2022 Annual Meeting
Tmqm++ Dataset and Machine Learning Model Benchmarks
In order to train a ML model that is generalizable, a large and diverse dataset is necessary. Most of the large datasets that have been developed for catalysis have focused on heterogeneous catalysis, despite many reactions also utilizing homogeneous catalysts. In order to provide the necessary training data, the tmQM++ dataset is presented here, which provides the DFT energies, computed using the âµB97M-V functional and def2-SVPD basis set, of the structures provided in the transition metal quantum mechanics (tmQM) dataset. The functional and basis set were chosen to better handle the transition metal and metal-ligand interactions. In addition to recomputing the energies in tmQM, approximately 200 structures with implicit hydrogens were also removed from tmQM when generating tmQM++.

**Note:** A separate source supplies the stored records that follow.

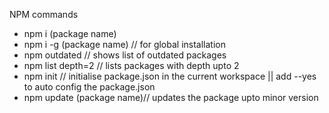 NPM commands

- npm i (package name)
- npm i -g (package name) // for global installation
- npm outdated // shows list of outdated packages
- npm list depth=2 // lists packages with depth upto 2
- npm init // initialise package.json in the current workspace || add --yes to auto config the package.json
- npm update (package name)// updates the package upto minor version
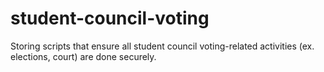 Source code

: # student-council-voting
Storing scripts that ensure all student council voting-related activities (ex. elections, court) are done securely.
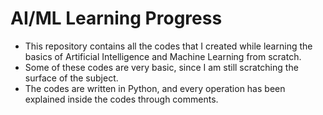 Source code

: # AI/ML Learning Progress

* This repository contains all the codes that I created while learning the basics of Artificial Intelligence and Machine Learning from scratch.
* Some of these codes are very basic, since I am still scratching the surface of the subject.
* The codes are written in Python, and every operation has been explained inside the codes through comments.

The tmQM++ dataset was used to train several ML models commonly used in heterogeneous catalysis. In order to prepare the data for training, the energies were first converted to analogues of formation energy via a reference correction strategy. The models trained thus far include SchNet, PaiNN, SpinConv, and GemNet-T. All models demonstrated normally distributed residuals, indicative of unbiased predictions. Various preprocessing strategies were also used, including a delta learning strategy using xTB energies and only training on charge-neutral structures. The best MAE obtained so far is 0.17 eV, using a neutral-only subset of tmQM++ and targets consisting of the difference between DFT and xTB energies. This MAE is competitive with those of ML models trained on similarly diverse datasets, such as the Open Catalyst 2020 (OC20) dataset, which has ~0.3 eV MAEs for the best performing models.